Grabungen am Küchentisch und Mentoring im Freien: Was Studierende und Dozierende in den vergangenen Monaten Neues gestartet haben.

Neben einem guten Internetzugang haben die vergangenen Semester Studierenden und Dozierenden auch einiges an Kreativität abverlangt: Hier erzählen sie, welche Ideen sie umgesetzt haben, was sie daraus mitnehmen und worauf sie sich in den kommenden Monaten freuen.

Gespannt auf die kommenden Monate

Jan Golch

© LMU

Jan Golch ist wissenschaftlicher Mitarbeiter am Institut für Musikwissenschaft.

„Wann haben wir das letzte Mal so grundsätzlich und in dieser Breite über die Hochschullehre nachgedacht? Ich denke, es hat sich gelohnt! Viel Digitales wird uns in der Zeit nach den Corona-Beschränkungen erhalten bleiben. Beispielsweise meine kleine Videoreihe zum musikwissenschaftlichen Arbeiten, die MuWitutorials, sie werden unser Lehrangebot weiterhin ergänzen.

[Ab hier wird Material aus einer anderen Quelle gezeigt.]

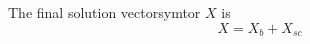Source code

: \documentclass [10pt,letterpaper]{article}
\newcommand{\unitvectorsym}[1]{\hat{\vectorsym{#1}}}
\begin{document}
The final solution vectorsymtor $X$ is
\begin{equation} \label{eq:X-Xb-Xsc}
	X=X_b+X_{sc}
\end{equation}


\end{document}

Und auch unseren musikwissenschaftlichen Eignungstest machen wir in Zukunft online.

Zudem können wir Dozierende aus dem Virtuellen viele Erfahrungen in den Hörsaal „exportieren“. In Onlinesitzungen ist man als Motivator und Moderator viel mehr gefragt, man muss noch bewusster Pausen beim Sprechen einflechten, auch mehr Geduld aufbringen, bis Antworten kommen und Diskussionen anlaufen. Diese Erfahrung kann der „Live-Performance“ nur guttun, wie übrigens auch der unkomplizierte Medieneinsatz von einer Plattform aus – in meinem Fall mindestens Hörbeispiel, Noten und Text.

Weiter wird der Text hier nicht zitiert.